That B-52 was on its way to Vietnam during Operation Arc Light in 1968 to drop a load of bombs. On this trip, in 1984, I was on a two week trip throughout Southeast Asia on a diplomatic junket for the U.S. State Department that started with a visit to Guam. The base sits on the northern tip of the island and runway 6R/24L sits at the tip of that tip.

The headwind wasn't nearly as bad as forecast and I found myself with twenty minutes to kill, not wanting to embarrass the Deputy Assistant to the Secretary of State for an arrival without the brass band and red carpet in position. So I adjusted our arrival routing for a later landing. The Anderson Air Force Base weather shop said it was raining all day and it was only going to get worse.

"Maybe we should land sooner than later," Captain Dellums said. He was the first copilot ever assigned to me and was new to our mission of flying VIPs all over the Pacific. He didn't understand the need to be on time, every time.

"No, we'll be okay," I said. "The weather shop says nothing more than moderate rain and the base says we can expect an RCR of nine." I had always found the Runway Condition Reading reassuring. It was science, after all.

The Air Force back then had three numbers for us to memorize when it came to landing performance. The experts at Base Operations would take a truck with a decelerometer down the runway before locking up the tires. The decelerometer would report an RCR of 4 for icy, 9 for wet, and 23 for dry. You only got one of those three numbers unless you were up someplace north and they had fancier equipment. Flying into Guam, we were told the runway was wet and were given a RCR of 9. Going through our charts, which gave us the full range of numbers from 0 to 23, we looked at the 9 and saw that we only needed 7,000 of the 11,200 foot runway. Easy.
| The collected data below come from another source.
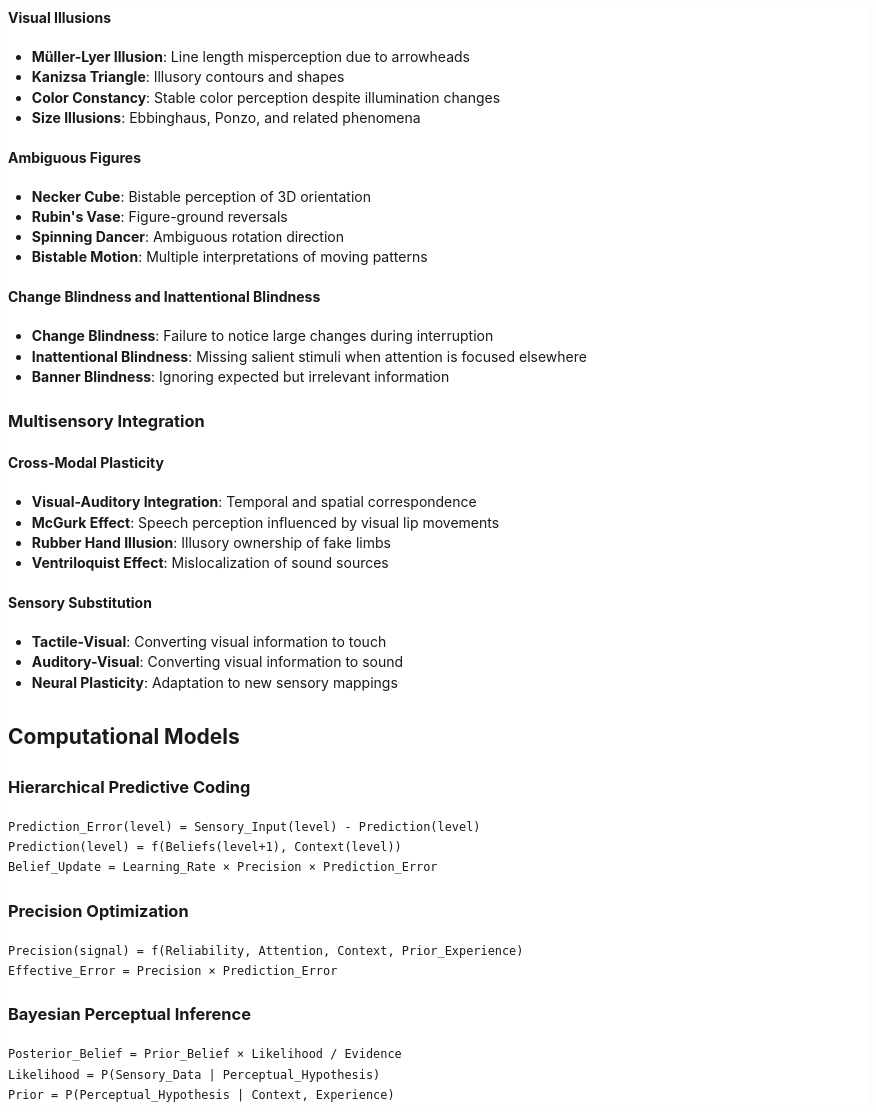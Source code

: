 #### Visual Illusions
- **Müller-Lyer Illusion**: Line length misperception due to arrowheads
- **Kanizsa Triangle**: Illusory contours and shapes
- **Color Constancy**: Stable color perception despite illumination changes
- **Size Illusions**: Ebbinghaus, Ponzo, and related phenomena

#### Ambiguous Figures
- **Necker Cube**: Bistable perception of 3D orientation
- **Rubin's Vase**: Figure-ground reversals
- **Spinning Dancer**: Ambiguous rotation direction
- **Bistable Motion**: Multiple interpretations of moving patterns

#### Change Blindness and Inattentional Blindness
- **Change Blindness**: Failure to notice large changes during interruption
- **Inattentional Blindness**: Missing salient stimuli when attention is focused elsewhere
- **Banner Blindness**: Ignoring expected but irrelevant information

### Multisensory Integration

#### Cross-Modal Plasticity
- **Visual-Auditory Integration**: Temporal and spatial correspondence
- **McGurk Effect**: Speech perception influenced by visual lip movements
- **Rubber Hand Illusion**: Illusory ownership of fake limbs
- **Ventriloquist Effect**: Mislocalization of sound sources

#### Sensory Substitution
- **Tactile-Visual**: Converting visual information to touch
- **Auditory-Visual**: Converting visual information to sound
- **Neural Plasticity**: Adaptation to new sensory mappings

## Computational Models

### Hierarchical Predictive Coding
```
Prediction_Error(level) = Sensory_Input(level) - Prediction(level)
Prediction(level) = f(Beliefs(level+1), Context(level))
Belief_Update = Learning_Rate × Precision × Prediction_Error
```

### Precision Optimization
```
Precision(signal) = f(Reliability, Attention, Context, Prior_Experience)
Effective_Error = Precision × Prediction_Error
```

### Bayesian Perceptual Inference
```
Posterior_Belief = Prior_Belief × Likelihood / Evidence
Likelihood = P(Sensory_Data | Perceptual_Hypothesis)
Prior = P(Perceptual_Hypothesis | Context, Experience)
```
It was raining all right. We popped out of the weather at about 300 feet with the runway right in front of us. With the rain I doubt we had much more than a half mile of visibility and the runway looked wet, wet, wet. The near, mid, and far ends of the runway looked to be pooled with water. I dropped the airplane onto the first 1,000 feet of the runway (as was our custom in that squadron), pulled the speed brake lever, and extended the tops of my feet to tap the brakes. There were none.

"One twenty," Dellums said. Our rule of thumb for normal braking was to halve the speed and multiply that by one hundred for a target deceleration rate. That meant if I had 120 divided by 2 times 100 equals 6,000 feet of runway in front of me, I was in good shape. I had over 9,000. But I felt nothing with the brakes.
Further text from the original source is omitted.